David and Goliath: underdogs, misfits, and the art of battling Giants.

AuthorSweeney, Paul
PositionBook review

By Malcolm Gladwell. Little, Brown and Company, $29.00 US/$32.00 CAN/320 pages.

The practice of law did not come easily for David Boies. The brilliant litigator, whose many courtroom credits include the successful prosecution of the U.S. Department of Justice's antitrust case against Microsoft Corp. some 15 years ago, couldn't read until he was in the third grade.

Despite earning a law degree with honors from Yale Law School, he's waged a lifelong battle with dyslexia. In high school, Boies admits, his grades were so "ragged" that he barely graduated. He worked in construction and got married, though prospects for a high-paying career looked bleak.
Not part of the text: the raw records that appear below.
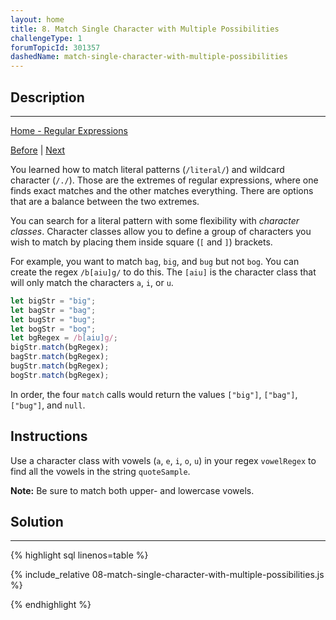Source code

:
 ```yaml
---
layout: home
title: 8. Match Single Character with Multiple Possibilities
challengeType: 1
forumTopicId: 301357
dashedName: match-single-character-with-multiple-possibilities
---
```


<div class="row">
<div class="columnStmt" markdown="1">

## Description
------

[Home - Regular Expressions](./README.md)

[Before](./07-match-anything-with-wildcard-period.md)  | [Next](./09-match-letters-of-the-alphabet.md) 

You learned how to match literal patterns (`/literal/`) and wildcard character (`/./`). Those are the extremes of regular expressions, where one finds exact matches and the other matches everything. There are options that are a balance between the two extremes.

You can search for a literal pattern with some flexibility with <dfn>character classes</dfn>. Character classes allow you to define a group of characters you wish to match by placing them inside square (`[` and `]`) brackets.

For example, you want to match `bag`, `big`, and `bug` but not `bog`. You can create the regex `/b[aiu]g/` to do this. The `[aiu]` is the character class that will only match the characters `a`, `i`, or `u`.

```js
let bigStr = "big";
let bagStr = "bag";
let bugStr = "bug";
let bogStr = "bog";
let bgRegex = /b[aiu]g/;
bigStr.match(bgRegex);
bagStr.match(bgRegex);
bugStr.match(bgRegex);
bogStr.match(bgRegex);
```

In order, the four `match` calls would return the values `["big"]`, `["bag"]`, `["bug"]`, and `null`.

## Instructions 

Use a character class with vowels (`a`, `e`, `i`, `o`, `u`) in your regex `vowelRegex` to find all the vowels in the string `quoteSample`.

**Note:** Be sure to match both upper- and lowercase vowels.

</div>
<div class="columnSol" markdown="1">

## Solution
------

{% highlight sql linenos=table %}

{% include_relative 08-match-single-character-with-multiple-possibilities.js %}

{% endhighlight %}

</div>
</div>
So how did he Boies end up at an Ivy League law school and vault to the highest ranks in the legal field where the skill of case-reading is regarded as central?

As Malcolm Gladwell tells it in David and Goliath: Underdogs, Misfits and the Art of Battling Giants, Boies proved a canny student by overcoming adversity. He was able to master every possible shortcut, strategy and bypass to get around reading. During lectures, Boies paid strict attention to what was said, committing professors' words to memory. Because he was virtually unable to read, Gladwell writes, Boies's memory, had become "a formidable instrument."

That instrument was on broad display during cross-examination in the Microsoft case. With nearly total recall, he could hone in on any inconsistency in testimony--whether it had occurred a half-hour ago or a month earlier. His language, moreover, was concise and plain, distilling the complications and nuances of business, law and technology into understandable terms that resonated with judge and jury alike.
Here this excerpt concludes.